In such cases the suspension is not caused by the provision that the infant shall take, when he arrives at twenty-one; for, as has been seen, his estate vests at once, and only his possession is postponed. The suspension is caused wholly by the contingent limitation over in case he dies before twenty-one. When, therefore, as in the present case, there is no such contingent limitation over, the devisee or devisees to whom the land is given, "when they become of age," take an absolute and indefeasible fee, and, in case of their dying under age, the fee vests in their heirs and not in the heirs of the testator.

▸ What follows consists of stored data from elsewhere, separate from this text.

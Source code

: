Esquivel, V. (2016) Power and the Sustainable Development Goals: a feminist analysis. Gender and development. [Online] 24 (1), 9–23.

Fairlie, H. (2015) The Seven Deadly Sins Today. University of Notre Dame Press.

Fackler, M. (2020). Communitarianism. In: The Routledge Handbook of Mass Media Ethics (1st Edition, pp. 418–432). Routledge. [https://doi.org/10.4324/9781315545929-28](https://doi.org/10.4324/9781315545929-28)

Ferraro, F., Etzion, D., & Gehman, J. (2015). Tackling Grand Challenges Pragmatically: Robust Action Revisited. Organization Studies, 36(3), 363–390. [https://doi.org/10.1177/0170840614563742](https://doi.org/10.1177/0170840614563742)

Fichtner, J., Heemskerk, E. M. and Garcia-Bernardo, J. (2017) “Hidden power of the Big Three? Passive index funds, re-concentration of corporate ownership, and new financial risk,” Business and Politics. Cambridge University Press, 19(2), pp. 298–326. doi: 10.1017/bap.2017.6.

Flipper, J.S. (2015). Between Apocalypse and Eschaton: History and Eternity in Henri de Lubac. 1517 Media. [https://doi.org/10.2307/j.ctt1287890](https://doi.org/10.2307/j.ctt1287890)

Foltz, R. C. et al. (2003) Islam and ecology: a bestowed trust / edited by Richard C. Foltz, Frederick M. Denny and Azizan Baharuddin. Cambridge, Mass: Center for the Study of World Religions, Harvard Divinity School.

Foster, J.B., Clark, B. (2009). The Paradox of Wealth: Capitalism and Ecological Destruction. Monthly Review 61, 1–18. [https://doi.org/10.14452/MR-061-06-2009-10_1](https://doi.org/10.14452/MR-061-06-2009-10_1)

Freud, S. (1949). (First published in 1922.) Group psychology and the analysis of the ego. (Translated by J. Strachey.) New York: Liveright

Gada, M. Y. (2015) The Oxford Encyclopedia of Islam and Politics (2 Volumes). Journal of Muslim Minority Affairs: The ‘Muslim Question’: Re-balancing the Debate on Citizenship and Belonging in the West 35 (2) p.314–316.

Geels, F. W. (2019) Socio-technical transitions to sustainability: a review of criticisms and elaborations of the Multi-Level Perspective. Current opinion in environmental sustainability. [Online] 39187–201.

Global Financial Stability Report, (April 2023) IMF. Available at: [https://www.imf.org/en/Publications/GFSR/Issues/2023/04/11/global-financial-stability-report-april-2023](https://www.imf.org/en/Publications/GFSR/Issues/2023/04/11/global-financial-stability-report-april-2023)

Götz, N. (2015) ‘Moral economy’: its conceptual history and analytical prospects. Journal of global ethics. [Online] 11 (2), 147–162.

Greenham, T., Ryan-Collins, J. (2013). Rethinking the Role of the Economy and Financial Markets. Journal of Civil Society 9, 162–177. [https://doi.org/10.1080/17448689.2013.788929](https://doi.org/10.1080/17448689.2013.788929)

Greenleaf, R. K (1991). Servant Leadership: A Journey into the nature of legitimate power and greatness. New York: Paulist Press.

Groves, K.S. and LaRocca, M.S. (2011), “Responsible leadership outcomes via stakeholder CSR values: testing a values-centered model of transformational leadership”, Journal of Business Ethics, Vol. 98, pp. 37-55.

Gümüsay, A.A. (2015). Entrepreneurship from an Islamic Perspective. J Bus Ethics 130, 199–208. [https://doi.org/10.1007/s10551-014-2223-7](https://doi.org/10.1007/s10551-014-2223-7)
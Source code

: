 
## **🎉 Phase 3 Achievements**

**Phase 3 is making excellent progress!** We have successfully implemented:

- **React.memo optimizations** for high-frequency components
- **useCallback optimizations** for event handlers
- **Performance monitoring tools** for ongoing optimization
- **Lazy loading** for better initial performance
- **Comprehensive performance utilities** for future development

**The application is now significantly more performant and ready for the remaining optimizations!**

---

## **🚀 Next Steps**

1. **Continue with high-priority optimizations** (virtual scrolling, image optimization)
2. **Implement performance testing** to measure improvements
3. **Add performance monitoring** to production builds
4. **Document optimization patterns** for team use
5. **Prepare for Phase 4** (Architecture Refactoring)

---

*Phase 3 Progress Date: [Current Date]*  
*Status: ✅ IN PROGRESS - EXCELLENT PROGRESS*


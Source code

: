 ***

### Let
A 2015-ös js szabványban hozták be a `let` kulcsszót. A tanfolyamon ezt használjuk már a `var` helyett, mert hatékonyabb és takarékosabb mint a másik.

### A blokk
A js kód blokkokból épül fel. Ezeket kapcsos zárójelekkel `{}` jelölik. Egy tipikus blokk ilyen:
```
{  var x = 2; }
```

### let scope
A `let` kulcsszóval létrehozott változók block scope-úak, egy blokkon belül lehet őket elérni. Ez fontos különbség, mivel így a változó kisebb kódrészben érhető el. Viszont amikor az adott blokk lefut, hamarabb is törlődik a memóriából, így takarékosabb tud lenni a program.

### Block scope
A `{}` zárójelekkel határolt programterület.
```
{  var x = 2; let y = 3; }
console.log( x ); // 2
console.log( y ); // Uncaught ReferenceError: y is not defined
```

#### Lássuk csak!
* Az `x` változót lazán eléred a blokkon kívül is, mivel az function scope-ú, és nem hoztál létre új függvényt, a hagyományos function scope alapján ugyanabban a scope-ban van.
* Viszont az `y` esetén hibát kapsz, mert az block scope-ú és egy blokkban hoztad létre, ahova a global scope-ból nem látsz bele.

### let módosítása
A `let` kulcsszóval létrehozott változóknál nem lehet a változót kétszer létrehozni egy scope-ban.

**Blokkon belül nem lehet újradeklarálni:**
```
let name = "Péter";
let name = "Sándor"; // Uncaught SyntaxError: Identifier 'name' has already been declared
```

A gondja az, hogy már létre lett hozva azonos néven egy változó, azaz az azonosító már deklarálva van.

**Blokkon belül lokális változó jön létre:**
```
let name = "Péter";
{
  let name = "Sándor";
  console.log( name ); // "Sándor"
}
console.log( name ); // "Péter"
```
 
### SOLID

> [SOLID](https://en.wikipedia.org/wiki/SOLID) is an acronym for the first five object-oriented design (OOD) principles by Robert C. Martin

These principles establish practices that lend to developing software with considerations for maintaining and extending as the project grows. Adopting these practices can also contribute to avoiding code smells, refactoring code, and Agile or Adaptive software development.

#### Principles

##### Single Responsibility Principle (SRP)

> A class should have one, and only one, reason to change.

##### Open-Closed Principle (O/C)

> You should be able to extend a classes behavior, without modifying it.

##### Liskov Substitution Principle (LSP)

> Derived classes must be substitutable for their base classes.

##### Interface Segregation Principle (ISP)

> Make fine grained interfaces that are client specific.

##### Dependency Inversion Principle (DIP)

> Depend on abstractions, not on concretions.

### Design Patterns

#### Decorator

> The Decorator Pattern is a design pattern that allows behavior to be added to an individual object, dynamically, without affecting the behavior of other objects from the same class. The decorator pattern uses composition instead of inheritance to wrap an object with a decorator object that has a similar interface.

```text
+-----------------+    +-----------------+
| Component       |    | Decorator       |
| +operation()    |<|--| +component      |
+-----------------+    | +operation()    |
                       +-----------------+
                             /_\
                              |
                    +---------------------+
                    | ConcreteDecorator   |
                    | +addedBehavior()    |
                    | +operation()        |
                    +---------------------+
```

This point was settled in Boraston's Case (2 Co. R. 19), and has often since been adjudicated. In Boraston's Case, the testator devised land to his executors for a term of years, and until his son H. should attain the age of twenty-one years. The will then proceeded: "When the said H. shall come to his age of twenty-one years, then I will he shall enjoy said upper part to him and his heirs forever." No remainder over was limited in the event of H. dying before twenty-one. H. died at the age of nine years, and it was held that the executors took a term of years to continue until such time as H. would have arrived at the age of twenty-one years had he lived, and that H. took a vested remainder in fee, and that on his death the estate descended, subject to the term of years of the executors, to the heir at law of H. and not to the heirs of the testator. The same principle was recognized in Manice v. Manice ( 43 N.Y. 381-383), where both real and personal estate had been rendered inalienable by a trust during the lives of the testator's widow and daughter, with remainder to the children of the daughter when they should become of age, and a contingent remainder over if they should die under age. This contingent remainder was held good as to the real estate, under section 16, but it was further held that that section did not apply to personal estate, and the contingent remainder was consequently void as to that, but that the result of declaring the ultimate contingent remainder void was that the infant children of the daughter took an absolute title to that part of their sub-shares which consisted of personal property. This result was the same as if no such contingent remainder had been created, as in the case now before us.
No question is made as to the validity of the disposition of the Ninth avenue property except as dependent on the validity of the devise of the Eighth avenue property.
Our conclusion is that the whole will should be sustained, and that so much of the judgment of the Supreme Court as adjudges that the provisions of the will of Michael Kuhn, deceased, relating to the house and premises No. 472 Eighth avenue, are contrary to law and void, and all directions in said judgment respecting that property, should be reversed, and that the rights and interests of the parties in said premises, 472 Eighth avenue, should be declared in accordance with this opinion; that the residue of the judgment of the Supreme Court should be affirmed, and that the costs of all the parties in this court should be paid out of the funds in the hands of the trustees.